• **Dataset extract**
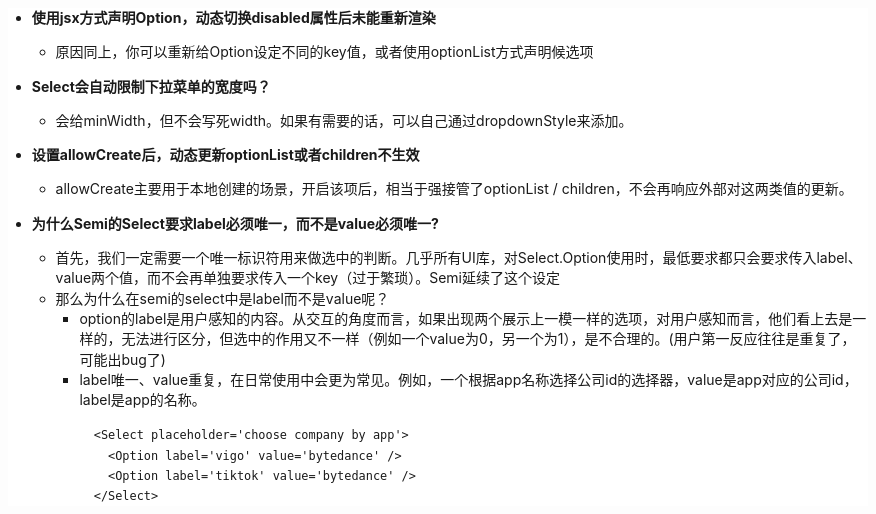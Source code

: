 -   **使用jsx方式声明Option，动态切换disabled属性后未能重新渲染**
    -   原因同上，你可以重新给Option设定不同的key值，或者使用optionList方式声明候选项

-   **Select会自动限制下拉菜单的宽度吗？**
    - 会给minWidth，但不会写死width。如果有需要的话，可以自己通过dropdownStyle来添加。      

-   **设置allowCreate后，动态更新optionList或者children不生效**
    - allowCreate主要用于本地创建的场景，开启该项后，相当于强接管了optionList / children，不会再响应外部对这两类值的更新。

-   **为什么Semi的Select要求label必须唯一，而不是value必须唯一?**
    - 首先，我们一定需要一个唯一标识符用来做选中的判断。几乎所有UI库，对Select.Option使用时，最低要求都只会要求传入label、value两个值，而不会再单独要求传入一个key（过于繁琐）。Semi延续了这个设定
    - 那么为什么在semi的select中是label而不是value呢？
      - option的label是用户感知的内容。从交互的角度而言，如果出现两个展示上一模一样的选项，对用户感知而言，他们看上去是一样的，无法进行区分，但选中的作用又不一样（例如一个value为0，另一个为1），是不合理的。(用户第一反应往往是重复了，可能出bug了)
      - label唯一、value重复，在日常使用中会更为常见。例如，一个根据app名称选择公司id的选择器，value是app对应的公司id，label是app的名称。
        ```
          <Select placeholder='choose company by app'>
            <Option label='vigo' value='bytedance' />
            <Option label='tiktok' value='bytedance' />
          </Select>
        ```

• **Task instructions**
From the line containing "- label唯一、valu" through the last line of the records, output each line exactly and nothing more.

• **Solution for this exercise**
      - label唯一、value重复，在日常使用中会更为常见。例如，一个根据app名称选择公司id的选择器，value是app对应的公司id，label是app的名称。
        ```
          <Select placeholder='choose company by app'>
            <Option label='vigo' value='bytedance' />
            <Option label='tiktok' value='bytedance' />
          </Select>
        ```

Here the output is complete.